Ready to have a summer full of unique experiences in an encouraging yet professional environment in Asia?
Living and working abroad through a summer internship program can give you an experience of a lifetime, even if it’s only 2 to 3 months long.
Summer internships are typically held during May to August depending on the company’s timeline and your availability.
January and February are prime months for competitively seeking out summer internships; it’s important to apply early because there are many applicants applying to the same field.
With college undergraduates going forward with their career, an internship abroad is a sure fire way of setting you apart from the rest, making you more attractive to your future employers.
That one internship you did over the summer abroad could be the difference between winning a job opportunity or losing it to someone who did it previously.
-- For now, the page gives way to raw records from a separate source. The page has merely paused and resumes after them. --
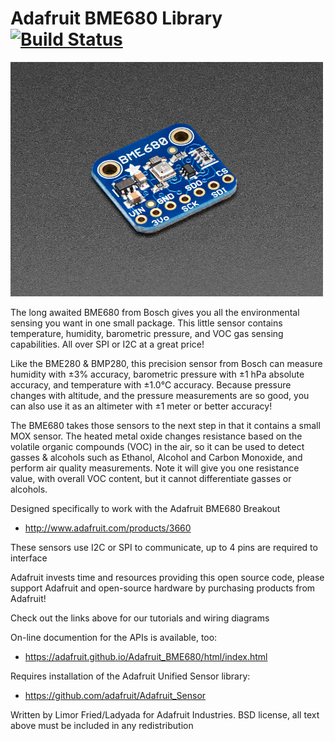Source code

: # Adafruit BME680 Library [![Build Status](https://travis-ci.com/adafruit/Adafruit_BME680.svg?branch=master)](https://travis-ci.com/adafruit/Adafruit_BME680)

<a href="http://www.adafruit.com/products/3660">
  <img src="./assets/board.jpg" width="500px" />
</a>

The long awaited BME680 from Bosch gives you all the environmental sensing you want in one small package. This little sensor contains temperature, humidity, barometric pressure, and VOC gas sensing capabilities. All over SPI or I2C at a great price!

Like the BME280 & BMP280, this precision sensor from Bosch can measure humidity with ±3% accuracy, barometric pressure with ±1 hPa absolute accuracy, and temperature with ±1.0°C accuracy. Because pressure changes with altitude, and the pressure measurements are so good, you can also use it as an altimeter with  ±1 meter or better accuracy!

The BME680 takes those sensors to the next step in that it contains a small MOX sensor. The heated metal oxide changes resistance based on the volatile organic compounds (VOC) in the air, so it can be used to detect gasses & alcohols such as Ethanol, Alcohol and Carbon Monoxide, and perform air quality measurements. Note it will give you one resistance value, with overall VOC content, but it cannot differentiate gasses or alcohols.

Designed specifically to work with the Adafruit BME680 Breakout 
 * http://www.adafruit.com/products/3660

These sensors use I2C or SPI to communicate, up to 4 pins are required to interface

Adafruit invests time and resources providing this open source code, 
please support Adafruit and open-source hardware by purchasing 
products from Adafruit!

Check out the links above for our tutorials and wiring diagrams

On-line documention for the APIs is available, too:
  * https://adafruit.github.io/Adafruit_BME680/html/index.html

Requires installation of the Adafruit Unified Sensor library:
  * https://github.com/adafruit/Adafruit_Sensor

Written by Limor Fried/Ladyada for Adafruit Industries.
BSD license, all text above must be included in any redistribution
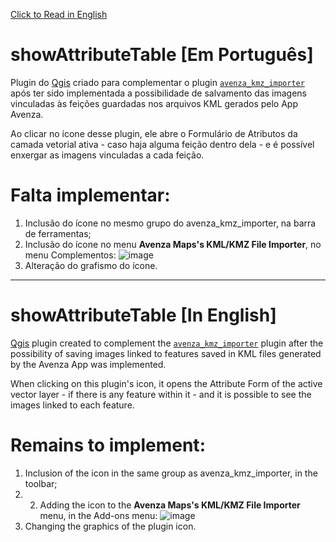 [Click to Read in English](#tasks)
# showAttributeTable [Em Português]

Plugin do [Qgis](https://qgis.org/) criado para complementar o plugin [`avenza_kmz_importer`](https://github.com/lakto69/avenza_kmz_importer) após ter sido implementada a possibilidade de salvamento das imagens vinculadas às feições guardadas nos arquivos KML gerados pelo App Avenza.

Ao clicar no ícone desse plugin, ele abre o Formulário de Atributos da camada vetorial ativa - caso haja alguma feição dentro dela - e é possível enxergar as imagens vinculadas a cada feição.


# Falta implementar:  
  1. Inclusão do ícone no mesmo grupo do avenza_kmz_importer, na barra de ferramentas;
  2. Inclusão do ícone no menu **Avenza Maps's KML/KMZ File Importer**, no menu Complementos:
 ![image](https://github.com/user-attachments/assets/24e3c087-f65c-4760-99cf-084e492b1399)
  3. Alteração do grafismo do ícone.

---
<a name="tasks">
  
# showAttributeTable [In English]
</a>

[Qgis](https://qgis.org/) plugin created to complement the [`avenza_kmz_importer`](https://github.com/lakto69/avenza_kmz_importer) plugin after the possibility of saving images linked to features saved in KML files generated by the Avenza App was implemented.

When clicking on this plugin's icon, it opens the Attribute Form of the active vector layer - if there is any feature within it - and it is possible to see the images linked to each feature.

# Remains to implement:
1. Inclusion of the icon in the same group as avenza_kmz_importer, in the toolbar;
2. 2. Adding the icon to the **Avenza Maps's KML/KMZ File Importer** menu, in the Add-ons menu:
![image](https://github.com/user-attachments/assets/24e3c087-f65c-4760-99cf-084e492b1399)
3. Changing the graphics of the plugin icon.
Three to five months will give you just enough time to submit your summer internship applications and to be able to go through the interview process smoothly.
If everything goes according to plan, you will have been placed with a company through AIP.
Not entirely sure what to expect next?
We've provided you with the top 7 tips to make the most out of your summer internship.
Packing List For Summer
Of course, summer means a much hotter climate, unless you’re going to Australia.
In Asia, many destinations experience heat waves, monsoon rain, and humidity.
Especially during summer, it can get up to 40°C which is equivalent to 104°F.
Create a packing list to help you decide what to bring.
This is a no-brainer but bring your important documents such as but not limited to: passports and visa documents; extra copies of these may come in handy.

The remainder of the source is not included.